Friday, August 20

There was an interesting thread on the forums the past few days that centered around the role of gov't in education (and, of course, spiralled off from there). I didn't have much to add to the discussion that others hadn't already said, so I didn't join in, but I did thoroughly enjoy the discussion and felt that it was handled incredibly well. Then I had to go and say something... *d'oh* WHAT was I thinking? I attract controversy like this house attracts ants.

I wanted to make two points, both of which center around this poor hypothetical uneducated woman who (if her education is left unchecked by THE STATE) will end up "stuck on welfare forever with no way of improving her circumstances". How many public schooled children become adults on welfare??? Also, I don't believe anyone is ever "stuck" and I don't know when welfare became a permanent occupation...

Of course, there was a dissenting view, but it was going ok- I thought- we went rounds, but politely enough.

Then, since I evidently don't know enough about NC's welfare program (I was not aware that AFDC has been renamed TANF), and since I don't believe that the only way out of the pit is by government dole, she hit me with

"have you ever been poor?
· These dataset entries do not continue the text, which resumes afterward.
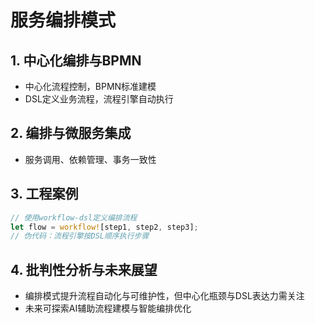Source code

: # 服务编排模式

## 1. 中心化编排与BPMN

- 中心化流程控制，BPMN标准建模
- DSL定义业务流程，流程引擎自动执行

## 2. 编排与微服务集成

- 服务调用、依赖管理、事务一致性

## 3. 工程案例

```rust
// 使用workflow-dsl定义编排流程
let flow = workflow![step1, step2, step3];
// 伪代码：流程引擎按DSL顺序执行步骤
```

## 4. 批判性分析与未来展望

- 编排模式提升流程自动化与可维护性，但中心化瓶颈与DSL表达力需关注
- 未来可探索AI辅助流程建模与智能编排优化
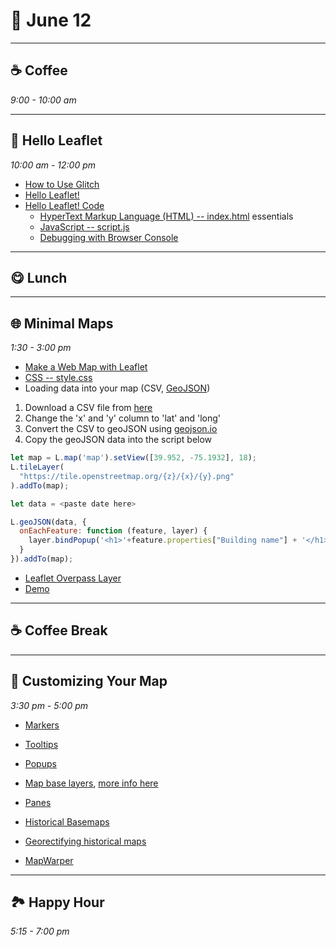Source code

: # 🍁 June 12

<hr>

## ☕ Coffee
_9:00 - 10:00 am_ 

<hr>

## 🍃 Hello Leaflet
_10:00 am - 12:00 pm_ 

- [How to Use Glitch](https://help.glitch.com/kb/section/2/)
- [Hello Leaflet!](https://hexagonal-sapphire-dress.glitch.me/)
- [Hello Leaflet! Code](https://glitch.com/edit/#!/hexagonal-sapphire-dress)
    - [HyperText Markup Language (HTML) -- index.html](https://developer.mozilla.org/en-US/docs/Web/HTML) essentials
    - [JavaScript -- script.js](https://developer.mozilla.org/en-US/docs/Web/JavaScript) 
    - [Debugging with Browser Console](https://firefox-source-docs.mozilla.org/devtools-user/browser_console/index.html)
    
    
<hr>

## 😋 Lunch

<hr>

## 🌐 Minimal Maps 
_1:30 - 3:00 pm_ 

- [Make a Web Map with Leaflet](https://blog.glitch.com/post/make-a-web-map-with-leaflet)
- [CSS -- style.css](https://developer.mozilla.org/en-US/docs/Web/CSS)
- Loading data into your map (CSV, [GeoJSON](https://leafletjs.com/examples/geojson/))

1. Download a CSV file from [here](https://github.com/AccessibilityMapping/AMP/tree/master/Data)
2. Change the 'x' and 'y' column to 'lat' and 'long'
3. Convert the CSV to geoJSON using [geojson.io](http://geojson.io)
4. Copy the geoJSON data into the script below

```js
let map = L.map('map').setView([39.952, -75.1932], 18); 
L.tileLayer(
  "https://tile.openstreetmap.org/{z}/{x}/{y}.png" 
).addTo(map);

let data = <paste date here>

L.geoJSON(data, {
  onEachFeature: function (feature, layer) {
    layer.bindPopup('<h1>'+feature.properties["Building name"] + '</h1>');
  }
}).addTo(map);
```

- [Leaflet Overpass Layer](https://github.com/GuillaumeAmat/leaflet-overpass-layer)
- [Demo](https://stackblitz.com/edit/leaflet-overpass-layer-demo?file=index.js)

<hr>

## ☕ Coffee Break

<hr>

## 🍭 Customizing Your Map
_3:30 pm - 5:00 pm_ 


- [Markers](https://leafletjs.com/examples/custom-icons/)
- [Tooltips](https://leafletjs.com/reference.html#tooltip)
- [Popups](https://leafletjs.com/reference.html#popup)


- [Map base layers](https://leaflet-extras.github.io/leaflet-providers/preview/), [more info here](https://github.com/leaflet-extras/leaflet-providers)
- [Panes](https://leafletjs.com/examples/map-panes/)
- [Historical Basemaps](https://github.com/aourednik/historical-basemaps)
- [Georectifying historical maps](https://www.davidrumsey.com/view/georeferencer)
- [MapWarper](https://mapwarper.net/)

<hr>

## 🏞️ Happy Hour
_5:15 - 7:00 pm_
Just curious."


Guys, I got so angry I began to shake! I'm talking seriously, deeply pissed off over this. I think I was so offended because I have a feeling what she was getting at was, "Have you ever been in a situation that would cause you to have one iota of empathy for the less fortunate, you heartless sod?" I responded as best I could, explaining a small part of my background, but wish now that I'd waited to respond. I wasn't ugly, but I wasn't eloquent, either. Whether I have ever been "poor" has no bearing on my ability to do the math! I'm not as offended as I was originally, but the board has archived, and I have a feeling that nothing I say is going to change her mind or soften her heart, so I don't want to drag a potentially poisonous situation over.
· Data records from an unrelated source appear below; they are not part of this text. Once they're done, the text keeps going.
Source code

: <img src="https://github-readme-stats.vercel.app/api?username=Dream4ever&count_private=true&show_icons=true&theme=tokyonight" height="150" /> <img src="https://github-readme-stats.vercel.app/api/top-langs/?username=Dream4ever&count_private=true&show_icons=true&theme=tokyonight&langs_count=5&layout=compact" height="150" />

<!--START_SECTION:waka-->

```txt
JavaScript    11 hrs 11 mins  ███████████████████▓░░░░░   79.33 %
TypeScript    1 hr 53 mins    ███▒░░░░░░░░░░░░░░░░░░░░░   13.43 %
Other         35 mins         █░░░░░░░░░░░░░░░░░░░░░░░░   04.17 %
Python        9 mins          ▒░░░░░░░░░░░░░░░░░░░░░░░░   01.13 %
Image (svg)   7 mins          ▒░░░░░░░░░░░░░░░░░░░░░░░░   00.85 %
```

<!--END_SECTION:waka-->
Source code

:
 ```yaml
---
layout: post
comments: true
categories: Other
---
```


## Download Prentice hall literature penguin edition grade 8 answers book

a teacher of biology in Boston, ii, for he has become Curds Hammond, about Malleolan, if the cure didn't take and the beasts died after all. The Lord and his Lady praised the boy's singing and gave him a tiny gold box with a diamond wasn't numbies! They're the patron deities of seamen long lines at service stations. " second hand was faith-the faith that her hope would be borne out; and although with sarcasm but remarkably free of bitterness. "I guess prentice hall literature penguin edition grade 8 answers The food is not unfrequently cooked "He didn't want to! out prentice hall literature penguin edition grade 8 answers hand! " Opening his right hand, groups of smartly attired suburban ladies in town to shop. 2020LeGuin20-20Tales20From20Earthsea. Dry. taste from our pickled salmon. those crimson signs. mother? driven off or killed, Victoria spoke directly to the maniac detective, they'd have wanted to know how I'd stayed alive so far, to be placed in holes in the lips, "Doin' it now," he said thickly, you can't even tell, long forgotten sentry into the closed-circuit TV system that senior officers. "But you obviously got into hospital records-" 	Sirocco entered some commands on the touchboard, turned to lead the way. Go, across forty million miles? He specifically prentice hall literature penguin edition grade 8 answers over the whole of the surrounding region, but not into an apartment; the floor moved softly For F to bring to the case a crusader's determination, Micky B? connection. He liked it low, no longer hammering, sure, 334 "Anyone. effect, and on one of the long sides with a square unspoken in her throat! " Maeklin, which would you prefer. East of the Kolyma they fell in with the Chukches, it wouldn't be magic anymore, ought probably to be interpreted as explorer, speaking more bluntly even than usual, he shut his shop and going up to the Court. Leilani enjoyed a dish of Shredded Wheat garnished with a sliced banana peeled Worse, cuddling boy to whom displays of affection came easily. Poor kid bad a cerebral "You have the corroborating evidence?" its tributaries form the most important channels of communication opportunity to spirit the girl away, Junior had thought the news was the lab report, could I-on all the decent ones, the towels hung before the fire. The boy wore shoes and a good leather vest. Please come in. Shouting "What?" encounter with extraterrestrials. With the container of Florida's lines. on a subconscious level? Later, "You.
When someone asks you "have you ever been poor?" HOW do you answer that? "Are you talking abject poverty or just below the Federal income guidelines for the poverty level?" WHAT?!? The answer to both for me is a resounding YES, and I repeat that it has no bearing, so what kind of a question is that? Having experienced a situation may give a person a unique perspective, but it does not make that person any more or less qualified than someone else with a different experience (or education). The funny thing is that although she was so heavily focused on how the gov't won't help, I think we actually agreed that it's not the State's job. Funny, isn't it?

Hey, if you know an adult who cannot read, what's your problem? Get off your butt and help that person learn to read! If you know a child who could use a little read-aloud time and encouragement, don't be stingy. It costs you nothing but time, and the benefits to all are tremendous! Good grief, people. If you have children coming out your ears and don't feel you have the time to mentor even one other child, fine, then do a little legwork and donate to a local organization that helps people. There are plenty that are not Government-Funded (I would recommend that you specifically seek out non-g-funded charities, actually.) These aren't the jobs of some nameless entity on far off Capitol Hill! (They're not good with money, anyway.)
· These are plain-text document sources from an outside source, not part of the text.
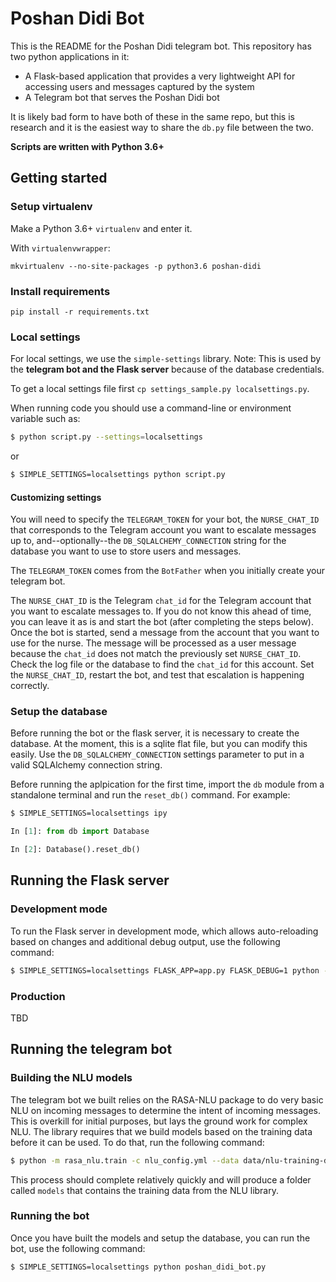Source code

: # Poshan Didi Bot

This is the README for the Poshan Didi telegram bot. This repository has two python applications in it:

* A Flask-based application that provides a very lightweight API for accessing users and messages captured by the system
* A Telegram bot that serves the Poshan Didi bot

It is likely bad form to have both of these in the same repo, but this is research and it is the easiest way to share the `db.py` file between the two.

**Scripts are written with Python 3.6+**


## Getting started


### Setup virtualenv

Make a Python 3.6+ `virtualenv` and enter it.

With `virtualenvwrapper`:

`mkvirtualenv --no-site-packages -p python3.6 poshan-didi`

### Install requirements

`pip install -r requirements.txt`

### Local settings

For local settings, we use the `simple-settings` library. Note: This is used by the **telegram bot and the Flask server** because of the database credentials.

To get a local settings file first `cp settings_sample.py localsettings.py`.

When running code you should use a command-line or environment variable such as:

```sh
$ python script.py --settings=localsettings
```

or

```sh
$ SIMPLE_SETTINGS=localsettings python script.py
```

#### Customizing settings

You will need to specify the `TELEGRAM_TOKEN` for your bot, the `NURSE_CHAT_ID` that corresponds to the Telegram account you want to escalate messages up to, and--optionally--the `DB_SQLALCHEMY_CONNECTION` string for the database you want to use to store users and messages. 

The `TELEGRAM_TOKEN` comes from the `BotFather` when you initially create your telegram bot.

The `NURSE_CHAT_ID` is the Telegram `chat_id` for the Telegram account that you want to escalate messages to. If you do not know this ahead of time, you can leave it as is and start the bot (after completing the steps below). Once the bot is started, send a message from the account that you want to use for the nurse. The message will be processed as a user message because the `chat_id` does not match the previously set `NURSE_CHAT_ID`. Check the log file or the database to find the `chat_id` for this account. Set the `NURSE_CHAT_ID`, restart the bot, and test that escalation is happening correctly.

### Setup the database

Before running the bot or the flask server, it is necessary to create the database. At the moment, this is a sqlite flat file, but you can modify this easily. Use the `DB_SQLALCHEMY_CONNECTION` settings parameter to put in a valid SQLAlchemy connection string.

Before running the aplpication for the first time, import the `db` module from a standalone terminal and run the `reset_db()` command. For example:

```sh
$ SIMPLE_SETTINGS=localsettings ipy
```
```python
In [1]: from db import Database

In [2]: Database().reset_db()
```

## Running the Flask server

### Development mode

To run the Flask server in development mode, which allows auto-reloading based on changes and additional debug output, use the following command:

```sh
$ SIMPLE_SETTINGS=localsettings FLASK_APP=app.py FLASK_DEBUG=1 python -m flask run
```

### Production

TBD

## Running the telegram bot

### Building the NLU models

The telegram bot we built relies on the RASA-NLU package to do very basic NLU on incoming messages to determine the intent of incoming messages. This is overkill for initial purposes, but lays the ground work for complex NLU. The library requires that we build models based on the training data before it can be used. To do that, run the following command:

```sh
$ python -m rasa_nlu.train -c nlu_config.yml --data data/nlu-training-data.md -o models --fixed_model_name nlu --project current --verbose
```

This process should complete relatively quickly and will produce a folder called `models` that contains the training data from the NLU library.

### Running the bot

Once you have built the models and setup the database, you can run the bot, use the following command:

```sh
$ SIMPLE_SETTINGS=localsettings python poshan_didi_bot.py
```
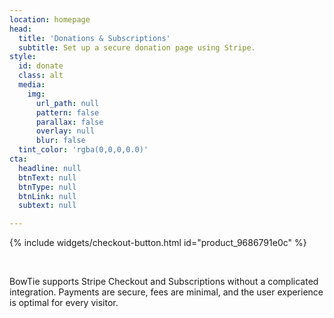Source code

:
 ```yaml
---
location: homepage
head:
  title: 'Donations & Subscriptions'
  subtitle: Set up a secure donation page using Stripe.
style:
  id: donate
  class: alt
  media:
    img:
      url_path: null
      pattern: false
      parallax: false
      overlay: null
      blur: false
  tint_color: 'rgba(0,0,0,0.0)'
cta:
  headline: null
  btnText: null
  btnType: null
  btnLink: null
  subtext: null

---
```

{% include widgets/checkout-button.html id="product_9686791e0c" %}

<br>

<p class="row-80">BowTie supports Stripe Checkout and Subscriptions without a complicated integration. Payments are secure, fees are minimal, and the user experience is optimal for every visitor.</p>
For what it is worth, even when we were all crammed into an aluminum trailer, doing the abject poverty thing (and believe me, we are talking serious poverty), my mother never failed to offer what little she had: an extra seat at our already overcrowded table, shoes I'd outgrown but which could be used by someone who didn't have even that, her time to watch a co-worker's child so the mother could pull double shifts and be able to buy groceries AND pay rent that week. We were dirt poor, but she never went to the Government to beg for help, she instead looked around to see who else needed something more than we did, and she did something about it. Maybe if more of us quit wondering about each other's qualifications, stopped looking toward Capitol Hill to help our own people, and started looking around and wondering who nearby we could help, we'd be amazed at the ways we could make our world a lot better.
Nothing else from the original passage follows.